ASSIGNMENT -> All entries are to be repeated exactly as shown below.

MATERIAL PROVIDED ->
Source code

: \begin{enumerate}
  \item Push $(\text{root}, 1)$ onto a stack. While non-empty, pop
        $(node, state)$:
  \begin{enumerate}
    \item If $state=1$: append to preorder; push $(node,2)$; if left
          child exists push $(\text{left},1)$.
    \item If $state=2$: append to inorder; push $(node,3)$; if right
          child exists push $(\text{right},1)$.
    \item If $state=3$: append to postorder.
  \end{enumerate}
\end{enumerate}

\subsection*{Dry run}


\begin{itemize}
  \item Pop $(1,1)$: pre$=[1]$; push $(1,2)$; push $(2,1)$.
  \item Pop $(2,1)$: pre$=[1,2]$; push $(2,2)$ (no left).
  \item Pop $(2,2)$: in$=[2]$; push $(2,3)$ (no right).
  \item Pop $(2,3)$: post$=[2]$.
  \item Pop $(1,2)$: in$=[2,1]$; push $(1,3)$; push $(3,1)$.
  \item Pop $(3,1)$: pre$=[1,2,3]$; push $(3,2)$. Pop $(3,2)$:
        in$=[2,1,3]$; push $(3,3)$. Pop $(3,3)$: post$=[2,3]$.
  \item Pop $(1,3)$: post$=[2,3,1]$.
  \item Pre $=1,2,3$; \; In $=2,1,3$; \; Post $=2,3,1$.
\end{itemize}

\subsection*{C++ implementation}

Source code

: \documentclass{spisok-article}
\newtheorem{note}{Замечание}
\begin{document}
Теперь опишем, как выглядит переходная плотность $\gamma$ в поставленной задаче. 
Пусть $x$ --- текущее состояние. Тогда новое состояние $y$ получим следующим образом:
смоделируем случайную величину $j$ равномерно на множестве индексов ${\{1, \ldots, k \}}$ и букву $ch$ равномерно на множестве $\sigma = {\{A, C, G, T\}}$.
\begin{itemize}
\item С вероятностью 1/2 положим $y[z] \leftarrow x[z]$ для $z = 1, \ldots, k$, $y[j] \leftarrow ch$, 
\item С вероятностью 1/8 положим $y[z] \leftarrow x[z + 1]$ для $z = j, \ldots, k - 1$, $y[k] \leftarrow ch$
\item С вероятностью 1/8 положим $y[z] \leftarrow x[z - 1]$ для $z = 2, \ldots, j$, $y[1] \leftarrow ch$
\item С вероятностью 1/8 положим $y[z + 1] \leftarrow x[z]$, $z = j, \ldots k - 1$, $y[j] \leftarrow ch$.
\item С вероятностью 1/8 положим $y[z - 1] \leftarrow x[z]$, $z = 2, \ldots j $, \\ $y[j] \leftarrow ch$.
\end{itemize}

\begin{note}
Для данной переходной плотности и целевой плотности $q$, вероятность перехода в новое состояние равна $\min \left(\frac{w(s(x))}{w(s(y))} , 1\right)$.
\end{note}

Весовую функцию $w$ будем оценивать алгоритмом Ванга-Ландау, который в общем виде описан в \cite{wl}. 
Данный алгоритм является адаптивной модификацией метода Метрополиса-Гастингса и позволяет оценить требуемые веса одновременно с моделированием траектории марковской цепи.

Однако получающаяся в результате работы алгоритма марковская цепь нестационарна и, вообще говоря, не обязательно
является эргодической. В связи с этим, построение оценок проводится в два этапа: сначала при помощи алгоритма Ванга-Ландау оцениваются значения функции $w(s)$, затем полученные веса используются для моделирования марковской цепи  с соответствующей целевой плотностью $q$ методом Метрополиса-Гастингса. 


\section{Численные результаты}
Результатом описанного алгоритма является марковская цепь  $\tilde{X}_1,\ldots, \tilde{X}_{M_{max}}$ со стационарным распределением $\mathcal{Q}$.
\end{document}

SOLUTION FOR THIS PROBLEM ->
Source code

: \begin{enumerate}
  \item Push $(\text{root}, 1)$ onto a stack. While non-empty, pop
        $(node, state)$:
  \begin{enumerate}
    \item If $state=1$: append to preorder; push $(node,2)$; if left
          child exists push $(\text{left},1)$.
    \item If $state=2$: append to inorder; push $(node,3)$; if right
          child exists push $(\text{right},1)$.
    \item If $state=3$: append to postorder.
  \end{enumerate}
\end{enumerate}

\subsection*{Dry run}


\begin{itemize}
  \item Pop $(1,1)$: pre$=[1]$; push $(1,2)$; push $(2,1)$.
  \item Pop $(2,1)$: pre$=[1,2]$; push $(2,2)$ (no left).
  \item Pop $(2,2)$: in$=[2]$; push $(2,3)$ (no right).
  \item Pop $(2,3)$: post$=[2]$.
  \item Pop $(1,2)$: in$=[2,1]$; push $(1,3)$; push $(3,1)$.
  \item Pop $(3,1)$: pre$=[1,2,3]$; push $(3,2)$. Pop $(3,2)$:
        in$=[2,1,3]$; push $(3,3)$. Pop $(3,3)$: post$=[2,3]$.
  \item Pop $(1,3)$: post$=[2,3,1]$.
  \item Pre $=1,2,3$; \; In $=2,1,3$; \; Post $=2,3,1$.
\end{itemize}

\subsection*{C++ implementation}

Source code

: \documentclass{spisok-article}
\newtheorem{note}{Замечание}
\begin{document}
Теперь опишем, как выглядит переходная плотность $\gamma$ в поставленной задаче. 
Пусть $x$ --- текущее состояние. Тогда новое состояние $y$ получим следующим образом:
смоделируем случайную величину $j$ равномерно на множестве индексов ${\{1, \ldots, k \}}$ и букву $ch$ равномерно на множестве $\sigma = {\{A, C, G, T\}}$.
\begin{itemize}
\item С вероятностью 1/2 положим $y[z] \leftarrow x[z]$ для $z = 1, \ldots, k$, $y[j] \leftarrow ch$, 
\item С вероятностью 1/8 положим $y[z] \leftarrow x[z + 1]$ для $z = j, \ldots, k - 1$, $y[k] \leftarrow ch$
\item С вероятностью 1/8 положим $y[z] \leftarrow x[z - 1]$ для $z = 2, \ldots, j$, $y[1] \leftarrow ch$
\item С вероятностью 1/8 положим $y[z + 1] \leftarrow x[z]$, $z = j, \ldots k - 1$, $y[j] \leftarrow ch$.
\item С вероятностью 1/8 положим $y[z - 1] \leftarrow x[z]$, $z = 2, \ldots j $, \\ $y[j] \leftarrow ch$.
\end{itemize}

\begin{note}
Для данной переходной плотности и целевой плотности $q$, вероятность перехода в новое состояние равна $\min \left(\frac{w(s(x))}{w(s(y))} , 1\right)$.
\end{note}

Весовую функцию $w$ будем оценивать алгоритмом Ванга-Ландау, который в общем виде описан в \cite{wl}. 
Данный алгоритм является адаптивной модификацией метода Метрополиса-Гастингса и позволяет оценить требуемые веса одновременно с моделированием траектории марковской цепи.

Однако получающаяся в результате работы алгоритма марковская цепь нестационарна и, вообще говоря, не обязательно
является эргодической. В связи с этим, построение оценок проводится в два этапа: сначала при помощи алгоритма Ванга-Ландау оцениваются значения функции $w(s)$, затем полученные веса используются для моделирования марковской цепи  с соответствующей целевой плотностью $q$ методом Метрополиса-Гастингса. 


\section{Численные результаты}
Результатом описанного алгоритма является марковская цепь  $\tilde{X}_1,\ldots, \tilde{X}_{M_{max}}$ со стационарным распределением $\mathcal{Q}$.
\end{document}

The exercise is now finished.